Does the pca function restrict the number of components to be kept?

Hi there,
I'm using pca function to reduce the number of variables in a huge given datasets. It works well but when I want to change the number of components to be kept, i can't go beyond the number of observations.
To put it differently, let's say that my dataset has 500x24300 dim, I want to reduce it into 500x16100. However, the function works only for a number less than 499 and gives an error otherwise.
I'm using Matlab 2016a.
Does anyone have an idea ? Thanks for your help.

2 Comments

Please get used to using comments, instead of adding answers for every response you make.
Yes, you're right. I haven't realized till after posting it. thanks.

Sign in to comment.

 Accepted Answer

The eigenvectors computed by PCA (and its generalized version called probabilistic PCA) only span the subspace of the ambient space containing the sample data; and are therefore based on linear combinations of the sample datapoints. If N and D are the number of samples and dimensionality of the data, respectively, then min(N-1,D) is the maximum number of principal components (PCs) you will be able to extract.

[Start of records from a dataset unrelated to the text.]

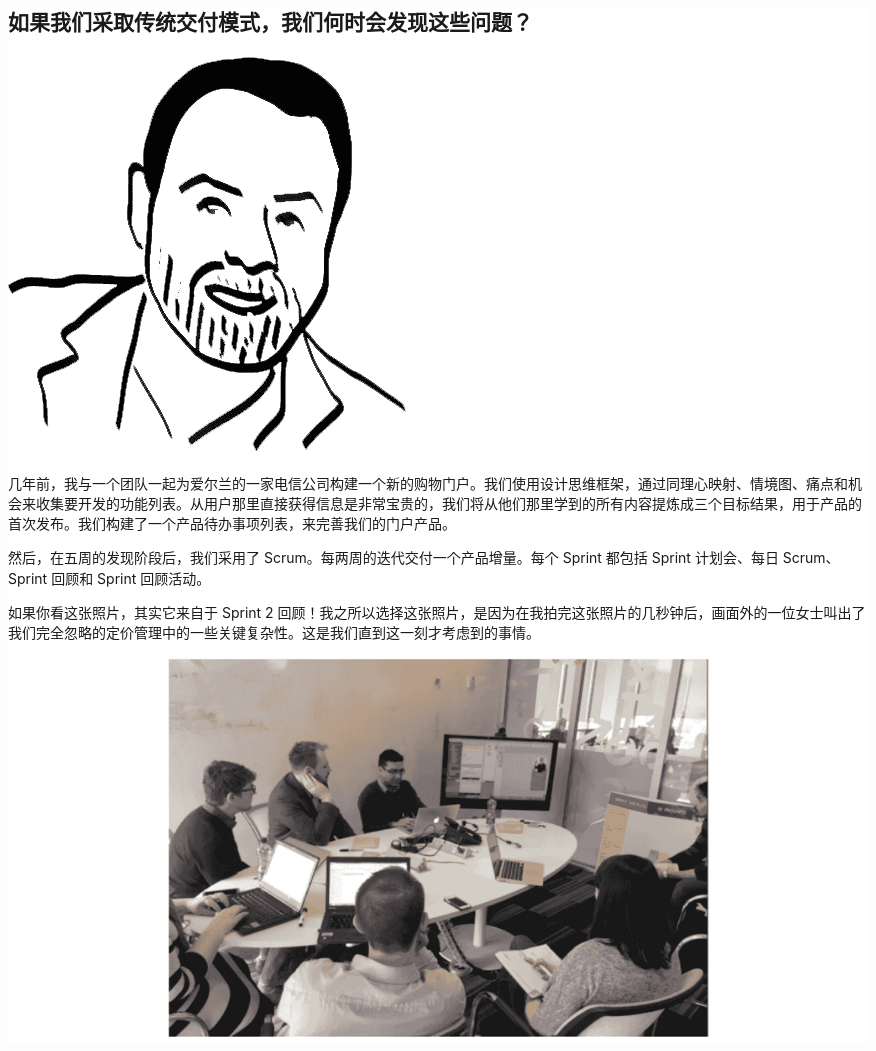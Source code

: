 ## 如果我们采取传统交付模式，我们何时会发现这些问题？

![](img/author_face_1.jpg)

几年前，我与一个团队一起为爱尔兰的一家电信公司构建一个新的购物门户。我们使用设计思维框架，通过同理心映射、情境图、痛点和机会来收集要开发的功能列表。从用户那里直接获得信息是非常宝贵的，我们将从他们那里学到的所有内容提炼成三个目标结果，用于产品的首次发布。我们构建了一个产品待办事项列表，来完善我们的门户产品。

然后，在五周的发现阶段后，我们采用了 Scrum。每两周的迭代交付一个产品增量。每个 Sprint 都包括 Sprint 计划会、每日 Scrum、Sprint 回顾和 Sprint 回顾活动。

如果你看这张照片，其实它来自于 Sprint 2 回顾！我之所以选择这张照片，是因为在我拍完这张照片的几秒钟后，画面外的一位女士叫出了我们完全忽略的定价管理中的一些关键复杂性。这是我们直到这一刻才考虑到的事情。

![](img/B16297_12_21.jpg)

The number of PCs will be even smaller if the data points are linearly dependent.
In principle, you can always find the complement of the PCA subspace (i.e., set of eigenvectors orthogonal to the PCs), but that it is very rarely done in practice, especially when dealing with high-dimensional spaces like yours (i.e., 24300 dimensions).

5 Comments

Moved an answer to a comment, by @elid.
"Hi Anton,
Thanks for your response. The problem is that when I reduce so much the numbre of PCs, the obtained results are very poor because I lose a lot of useful information.
What do you suggest me to do in order to retain more PCs, Should I use another reduction dimension method?
Thank you"
I was going to answer this the other day, but Anton's was entirely adequate. So I'll just do a +1, and add to what he said.
Think of your data as a set of 24300 variables. Some of them move together, consistently, redundantly. Always up when one is up, down when the other is down. Maybe your process is stock market prices, as seen on 500 days, whatever. PCA tells you that some piece of information, I'll call it X1, must be really important because it was seen to happen in every variable. In the stock market analogy, X1 might be related to the price of crude oil, but we cannot know that. (Other tools, PLS is one as I recall, might help you to uncover that relationship.) PCA can only report an eigenvalue, telling you the apparent relative significance of that piece of information. Then it reduces that to one variable in the output. And since you have only 500 measurements of the process under study, it cannot know which piece of information it should repeat, another 15600 times. Which of the 15600 things that PCA did not see happen should it retain?
It is unlikely that you really have 16100 independent things happening in your data, all of which are important, none of which are noise. But suppose that you do? Then in context of PCA, you arguably need more data, more "measurements" of that process, to allow the analysis tool to recognize there are multiple things happening independently of each other.
Thank you for the explanations. is this limitation only related to algorithmic implementation issues or even theoriticaly.
That min(N-1,D) is the maximum number of PCs that can be extracted from a D-by-N data matrix is a "theoretical" limitation. It is simply not possible to extract more than min(N-1,D) PCs that contain ANY information what so ever about your data.
Note that even though the maximum number of PCs may be much smaller than dimensionality of the data, when put together, they represent the original data with 100% accuracy. However, real data often contains noise, and the information carried by the "higher-order" PCs will be increasingly dominated by noise. When performing dimensionality reduction, which is what I am assuming you want to do, you
1) Select the first K<min(N-1,D) PCs that retain as much of the underlying structure carried by the data as possible; the remaining min(N-1,D)-K PCs will be dominated by noise
2) Project observed data (after centering it on the mean) on the K PCs, to get the so-called "feature vectors" (or scores in statistics literature). These K-dimensional feature vectors are low-dimensional representations of your data.
Various methods have be developed to determine the optimal value of K (e.g., Horn's rule, cross-validation), but none of them work 100% of the time; because real data rarely meets underlying assumption of the PCA model (see [1] and [2] for details).
[1] Roweis, 1998, EM algorithms for PCA and SPCA
[2] Tipping & Bishop, 1999, Probabilistic principal component analysis
Again, thank you all so much for the time you've given to my question. It was so interesting.

Sign in to comment.

More Answers (0)

Categories

Community Treasure Hunt

Find the treasures in MATLAB Central and discover how the community can help you!

Start Hunting!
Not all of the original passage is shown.